San Francisco’s BitTorrent is leveraging its expertise in online file sharing tech to develop Bleep, an encrypted snoop-proof chat app. None of the texts or calls are stored, and only the two computers are involved in the communication. While the NSA could potentially monitor the interactions, the job becomes much more difficult with the new app. Not only does Bleep encrypt its traffic and encourage users to keep their identities secret, but it also uses no central server.
“We never see your messages or metadata,” wrote Jaehee Lee, senior product manager for Bleep, on the BitTorrent Blog. “As far as we’re concerned, anything you say is ‘bleep’ to us.”
Bleep differs from other services that focus on scrambling the communication to ensure privacy, which still requires a central server (the metadata passing through the central server can still be intercepted).
“We are not even storing data temporarily on servers and then deleting it,” explains head of the Bleep project, Farid Fadaie. “We never have the metadata in the first place.”
“Instead, when User X tries to start a call or send a text to User Y, X’s Bleep software asks other BitTorrent users if they know Y’s IP address,” reports the Los Angeles Times. “Their query eventually reaches a computer that Y’s Bleep software has made contact with, revealing Y’s address.
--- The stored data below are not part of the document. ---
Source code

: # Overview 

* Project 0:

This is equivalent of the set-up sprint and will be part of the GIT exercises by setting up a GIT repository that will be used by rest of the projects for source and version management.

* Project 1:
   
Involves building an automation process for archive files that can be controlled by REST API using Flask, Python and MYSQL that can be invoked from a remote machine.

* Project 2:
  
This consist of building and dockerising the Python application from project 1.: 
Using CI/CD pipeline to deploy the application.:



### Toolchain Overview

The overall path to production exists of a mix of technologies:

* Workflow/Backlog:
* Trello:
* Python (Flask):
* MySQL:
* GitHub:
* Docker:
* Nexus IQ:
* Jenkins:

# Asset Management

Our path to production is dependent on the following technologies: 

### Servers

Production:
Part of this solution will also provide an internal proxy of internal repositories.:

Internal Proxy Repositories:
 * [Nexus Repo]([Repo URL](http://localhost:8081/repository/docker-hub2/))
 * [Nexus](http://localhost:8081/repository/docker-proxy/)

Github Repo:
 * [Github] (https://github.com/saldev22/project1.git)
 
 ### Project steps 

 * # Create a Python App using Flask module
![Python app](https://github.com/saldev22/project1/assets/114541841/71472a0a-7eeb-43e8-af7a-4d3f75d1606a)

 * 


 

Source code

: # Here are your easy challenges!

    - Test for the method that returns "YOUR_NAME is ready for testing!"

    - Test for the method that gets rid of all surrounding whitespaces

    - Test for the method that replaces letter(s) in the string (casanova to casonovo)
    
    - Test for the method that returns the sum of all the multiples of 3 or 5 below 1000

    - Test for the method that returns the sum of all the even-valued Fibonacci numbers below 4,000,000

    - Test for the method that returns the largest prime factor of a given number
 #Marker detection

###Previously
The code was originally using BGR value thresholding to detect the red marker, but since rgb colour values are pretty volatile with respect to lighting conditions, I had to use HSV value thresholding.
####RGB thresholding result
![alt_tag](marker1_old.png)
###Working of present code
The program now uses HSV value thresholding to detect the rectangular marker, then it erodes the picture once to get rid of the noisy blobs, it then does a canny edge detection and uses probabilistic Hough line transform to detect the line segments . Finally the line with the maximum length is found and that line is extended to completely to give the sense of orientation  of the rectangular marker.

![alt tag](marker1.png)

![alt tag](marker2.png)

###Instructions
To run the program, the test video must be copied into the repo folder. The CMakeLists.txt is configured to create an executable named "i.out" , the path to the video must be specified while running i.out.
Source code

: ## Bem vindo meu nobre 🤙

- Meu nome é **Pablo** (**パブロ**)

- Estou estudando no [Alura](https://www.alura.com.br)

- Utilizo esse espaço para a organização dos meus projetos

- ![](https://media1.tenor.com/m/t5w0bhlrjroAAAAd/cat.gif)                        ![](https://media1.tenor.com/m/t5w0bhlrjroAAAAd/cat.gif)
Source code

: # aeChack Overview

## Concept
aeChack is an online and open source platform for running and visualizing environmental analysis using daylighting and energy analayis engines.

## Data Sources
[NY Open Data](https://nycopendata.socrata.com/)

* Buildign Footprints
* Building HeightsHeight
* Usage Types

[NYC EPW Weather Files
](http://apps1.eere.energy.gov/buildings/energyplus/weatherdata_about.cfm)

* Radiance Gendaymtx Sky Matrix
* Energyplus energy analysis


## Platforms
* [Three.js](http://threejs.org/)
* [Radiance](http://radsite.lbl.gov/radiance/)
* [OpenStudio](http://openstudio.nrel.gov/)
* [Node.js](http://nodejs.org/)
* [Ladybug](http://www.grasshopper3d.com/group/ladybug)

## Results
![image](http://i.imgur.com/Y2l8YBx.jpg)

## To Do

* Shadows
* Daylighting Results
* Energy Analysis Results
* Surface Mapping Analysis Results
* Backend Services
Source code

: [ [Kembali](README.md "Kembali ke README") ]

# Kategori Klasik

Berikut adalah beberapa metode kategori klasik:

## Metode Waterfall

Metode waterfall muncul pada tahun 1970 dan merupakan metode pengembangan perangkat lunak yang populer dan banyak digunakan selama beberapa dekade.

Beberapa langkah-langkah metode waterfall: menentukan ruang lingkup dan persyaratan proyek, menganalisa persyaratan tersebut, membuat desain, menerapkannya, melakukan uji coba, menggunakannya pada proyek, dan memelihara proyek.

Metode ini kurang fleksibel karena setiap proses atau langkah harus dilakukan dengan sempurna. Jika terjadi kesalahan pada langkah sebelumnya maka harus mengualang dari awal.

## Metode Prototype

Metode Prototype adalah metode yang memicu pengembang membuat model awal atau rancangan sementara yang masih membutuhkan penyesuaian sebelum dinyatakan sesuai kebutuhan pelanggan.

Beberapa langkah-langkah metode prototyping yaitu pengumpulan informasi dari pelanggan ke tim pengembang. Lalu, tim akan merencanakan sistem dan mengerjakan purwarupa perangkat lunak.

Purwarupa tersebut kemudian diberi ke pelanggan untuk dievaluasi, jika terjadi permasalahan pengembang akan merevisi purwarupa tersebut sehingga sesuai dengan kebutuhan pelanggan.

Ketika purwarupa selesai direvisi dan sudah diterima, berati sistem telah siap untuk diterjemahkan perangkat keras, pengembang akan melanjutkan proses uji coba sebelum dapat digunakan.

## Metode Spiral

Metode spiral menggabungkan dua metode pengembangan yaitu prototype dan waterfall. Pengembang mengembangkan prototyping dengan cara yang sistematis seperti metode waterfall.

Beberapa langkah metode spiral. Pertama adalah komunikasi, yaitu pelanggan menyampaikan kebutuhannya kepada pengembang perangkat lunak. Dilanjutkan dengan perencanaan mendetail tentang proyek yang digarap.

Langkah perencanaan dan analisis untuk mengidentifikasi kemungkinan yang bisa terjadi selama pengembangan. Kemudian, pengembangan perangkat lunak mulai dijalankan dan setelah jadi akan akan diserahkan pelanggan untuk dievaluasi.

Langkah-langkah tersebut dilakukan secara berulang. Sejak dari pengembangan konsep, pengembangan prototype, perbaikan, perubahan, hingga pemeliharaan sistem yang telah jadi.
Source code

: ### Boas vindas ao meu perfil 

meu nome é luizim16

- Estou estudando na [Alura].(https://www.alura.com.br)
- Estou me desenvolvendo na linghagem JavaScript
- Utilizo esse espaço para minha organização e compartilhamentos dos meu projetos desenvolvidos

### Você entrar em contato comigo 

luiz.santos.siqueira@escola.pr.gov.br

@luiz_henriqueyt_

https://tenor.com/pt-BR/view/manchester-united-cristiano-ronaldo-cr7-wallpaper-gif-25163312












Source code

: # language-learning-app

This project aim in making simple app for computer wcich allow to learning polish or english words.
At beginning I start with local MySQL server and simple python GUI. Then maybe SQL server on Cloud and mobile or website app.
The information is sent back to X, enabling X and Y to connect directly.”
If Congress decides to change the 1994 Communications Assistance for Law Enforcement Act to include data communication rather than just phone network wire tapping, BitTorrent may have to adjust the app or withdraw it from the U.S.
For now, Bleep is Pre-Alpha — only available by invition to users with Windows 7 or 8. Audience and platform expansion is expected to come in the next few months.